2.5. Total RNA Extraction
Total RNA was extracted from THP-1 cells using a miRNeasy Mini Kit (Qiagen) according to the manufacturer’s instructions. Briefly, the cell pellet was lyzed with 700 μL QIAzol Lysis Reagent and the cell lysate mixed with 200 μL of chloroform followed by centrifugation at 12000 rpm for 15 minutes. The aqueous phase containing RNA was transferred into a nuclease-free tube and mixed with 1.5 volumes of 100% ethanol. The sample was then passed through the RNeasy minispin column. After washes with RWT and RPE Buffers, RNA was eluted with 40 μL of nuclease-free water and quantified with a spectrophotometer (BioRad Laboratories).
2.6. Quantitative Reverse Transcription-Polymerase Chain Reaction (qRT-PCR)
The first strand cDNA was generated by reverse transcription (RT) using an Omniscript RT Kit (Qiagen). The RT reaction, in a total volume of 20 μL, contained the following components: 1 μg of total RNA, 2 μL of 5 mM dNTPs, 5 μL of random primer (300 ng/mL), 2 μL of 10x reaction buffer, 1 μL of Reverse Transcriptase (4 units), 1 μL of RNase inhibitor (1 unit), and nuclease-free ddH2O (used to adjust the final reaction volume). RT was accomplished by incubation at 37°C for 1 hour followed by enzyme inactivation at 65°C for 15 minutes. For real-time PCR, a total reaction volume of 20 μL was achieved by mixing 2 μL of RT product, 10 μL of 2x SYBR Green PCR Master Mix, 200 nM of forward and reverse primer mix, and appropriate volume of nuclease-free ddH2O. Real-time PCR was performed on a 7900 HT Sequence Detection System (Applied Biosystem Inc.) in following stages: stage 1: 50°C for 2 minutes, stage 2: 95°C for 10 minutes, and stage 3: 95°C for 15 seconds followed by 62°C for 1 minute. Stage 3 was repeated for 40 cycles. A dissociation curve was set up for each reaction to examine the specificity of gene amplification. In addition, to eliminate the detection of genomic contamination, the pair of primers for each individual gene was designed to span an intron. Glyceraldehyde-3-phosphate dehydrogenase (GAPDH) was used as an internal control and the relative mRNA levels of IL-1α, IL-1β, and TNF-α normalized to GAPDH were quantified using the 2−ΔΔCT method. Primer sequences were as follows: IL-1α (gene accession number: NM_000575.3), sense 5′-CCTCCATTGATCATCTGTCTCT-3′ and antisense 5′-CTCAACCGTCTCTTCTTCAGGA -3′; IL-1β (gene accession number: NM_000576), sense 5′-AACCTCTTCGAGGCACAAG-3′ and antisense 5′-GTTTAGGGCCATCAGCTTCA-3′; TNF-α (gene accession number: NM_000594), sense 5′-CCCAGGCAGTCAGATCATCTTC-3′ and antisense 5′-AGCTGCCCCTCAGCTTGA-3′; GAPDH (gene accession number: x02231), sense 5′-CTCTAAGGCTGTGGG CAAGGTCAT-3′ and antisense 5′-GAGATCCACCACCCTGTTGCTGTA-3′.

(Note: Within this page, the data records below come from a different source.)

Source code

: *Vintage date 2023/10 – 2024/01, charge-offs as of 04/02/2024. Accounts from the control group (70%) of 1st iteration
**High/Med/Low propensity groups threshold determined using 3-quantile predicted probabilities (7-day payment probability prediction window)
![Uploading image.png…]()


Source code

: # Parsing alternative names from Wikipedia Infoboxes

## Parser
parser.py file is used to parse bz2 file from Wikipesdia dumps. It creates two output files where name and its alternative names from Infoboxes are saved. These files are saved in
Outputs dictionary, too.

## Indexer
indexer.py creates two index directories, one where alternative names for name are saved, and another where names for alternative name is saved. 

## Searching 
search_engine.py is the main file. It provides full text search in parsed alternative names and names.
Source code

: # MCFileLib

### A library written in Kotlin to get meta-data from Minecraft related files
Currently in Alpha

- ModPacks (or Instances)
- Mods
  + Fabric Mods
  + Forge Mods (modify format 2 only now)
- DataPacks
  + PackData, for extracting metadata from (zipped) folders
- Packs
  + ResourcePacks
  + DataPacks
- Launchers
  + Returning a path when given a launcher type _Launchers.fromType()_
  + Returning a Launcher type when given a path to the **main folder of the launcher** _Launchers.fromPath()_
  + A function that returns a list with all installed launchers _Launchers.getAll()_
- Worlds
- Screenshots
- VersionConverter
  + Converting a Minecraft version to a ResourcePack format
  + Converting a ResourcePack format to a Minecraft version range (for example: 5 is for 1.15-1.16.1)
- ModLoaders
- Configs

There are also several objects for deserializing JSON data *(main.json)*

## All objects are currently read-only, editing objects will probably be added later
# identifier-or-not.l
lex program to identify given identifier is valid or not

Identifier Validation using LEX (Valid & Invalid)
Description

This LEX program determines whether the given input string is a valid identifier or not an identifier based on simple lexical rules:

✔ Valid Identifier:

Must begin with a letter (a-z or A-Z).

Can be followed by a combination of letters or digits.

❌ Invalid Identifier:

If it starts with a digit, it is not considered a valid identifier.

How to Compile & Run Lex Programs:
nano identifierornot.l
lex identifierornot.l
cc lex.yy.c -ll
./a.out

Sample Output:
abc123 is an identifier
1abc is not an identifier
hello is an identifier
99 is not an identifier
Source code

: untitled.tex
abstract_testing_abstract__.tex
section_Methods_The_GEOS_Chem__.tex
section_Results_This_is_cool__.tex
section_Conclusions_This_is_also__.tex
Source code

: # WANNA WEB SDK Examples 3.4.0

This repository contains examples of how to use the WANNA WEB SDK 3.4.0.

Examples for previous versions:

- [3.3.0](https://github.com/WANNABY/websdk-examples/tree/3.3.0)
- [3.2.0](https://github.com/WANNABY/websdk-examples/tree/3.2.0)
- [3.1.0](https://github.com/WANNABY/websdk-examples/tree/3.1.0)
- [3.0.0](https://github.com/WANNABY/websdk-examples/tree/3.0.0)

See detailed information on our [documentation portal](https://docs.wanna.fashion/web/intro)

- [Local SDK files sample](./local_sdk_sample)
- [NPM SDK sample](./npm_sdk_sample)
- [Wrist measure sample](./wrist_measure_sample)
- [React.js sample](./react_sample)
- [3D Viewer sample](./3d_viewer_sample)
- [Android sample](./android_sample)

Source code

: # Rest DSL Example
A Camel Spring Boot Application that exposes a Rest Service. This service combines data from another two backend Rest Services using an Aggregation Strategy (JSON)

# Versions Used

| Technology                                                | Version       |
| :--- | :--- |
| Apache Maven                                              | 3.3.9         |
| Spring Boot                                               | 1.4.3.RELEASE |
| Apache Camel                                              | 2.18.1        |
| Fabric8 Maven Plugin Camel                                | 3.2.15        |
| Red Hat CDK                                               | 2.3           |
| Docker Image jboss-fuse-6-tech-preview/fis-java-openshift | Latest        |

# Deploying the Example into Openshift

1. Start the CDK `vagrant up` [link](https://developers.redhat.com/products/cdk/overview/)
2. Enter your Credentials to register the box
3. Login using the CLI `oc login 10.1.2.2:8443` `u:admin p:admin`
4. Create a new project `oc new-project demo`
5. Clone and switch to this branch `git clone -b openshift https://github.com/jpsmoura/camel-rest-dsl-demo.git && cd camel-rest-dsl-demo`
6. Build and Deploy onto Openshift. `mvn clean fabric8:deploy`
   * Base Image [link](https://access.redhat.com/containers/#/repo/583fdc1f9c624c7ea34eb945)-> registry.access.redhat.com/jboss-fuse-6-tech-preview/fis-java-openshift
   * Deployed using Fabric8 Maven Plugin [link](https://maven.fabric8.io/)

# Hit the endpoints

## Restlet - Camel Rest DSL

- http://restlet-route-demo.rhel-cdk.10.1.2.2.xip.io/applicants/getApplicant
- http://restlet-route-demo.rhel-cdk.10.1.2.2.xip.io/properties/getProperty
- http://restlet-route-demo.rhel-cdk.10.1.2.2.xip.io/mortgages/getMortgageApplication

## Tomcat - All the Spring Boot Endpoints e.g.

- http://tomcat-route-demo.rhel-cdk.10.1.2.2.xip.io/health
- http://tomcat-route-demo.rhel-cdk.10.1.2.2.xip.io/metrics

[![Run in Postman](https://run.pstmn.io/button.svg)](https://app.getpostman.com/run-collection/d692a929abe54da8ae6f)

2.7. Enzyme Linked Immunosorbent Assay (ELISA)
ELISA was performed to measure IL-1β protein levels in the late EPC/THP-1 cell coculture conditioned medium. A high sensitivity human IL-1β ELISA Kit with a minimum detectable dose <0.1 pg/mL was obtained from R&D Systems. The ELISA procedure was accomplished following the manufacturers’ instructions.
2.8. Statistical Analysis
Data were expressed as mean ± standard error of the mean (SEM). Statistical significance was determined using Student’s t-test; was considered statistically significant.
3.1. Isolation and Characterization of Human EPCs
Semiconfluent spindle-shaped early EPCs appeared after a 7-day culture of PBMNCs in the endothelial selective medium- EGM-2 (Figure 1(a)). At around week 2, sporadic cell colonies started to emerge (Figure 1(b)). These colonies were detached with trypsin/EDTA and replated for cell expansion. Cobblestone-shaped late EPCs proliferated rapidly, while spindle-shaped early EPCs died out almost completely at week 4 (Figure 1(c)). Flow cytometric analysis demonstrated that <1% early EPCs expressed CD11b, a monocyte/macrophage marker (data not shown). Uptake of Dil-Ac-LDL and binding of FITC-UEA-lectin showed that over 80% early EPCs were Dil-Ac-LDL/FITC-UEA-lectin double positive (Figure 1(d), cells uptaking Dil-Ac-LDL showed red. Figure 1(e), cells positive for FITC-UEA-lectin appeared green. Figures 1(f), 1(d), and 1(e) merged, orange was double positive). Western blotting analysis showed that late EPCs produced a group of endothelial protein markers, that is, KDR/VEGFR2, Tie2, and eNOS (Figures 1(g), 1(h), and 1(i), resp.) with the Tie2 level relatively lower in EPCs than that in HUVECs while the other 2 protein levels comparable to those detected in HUVECs.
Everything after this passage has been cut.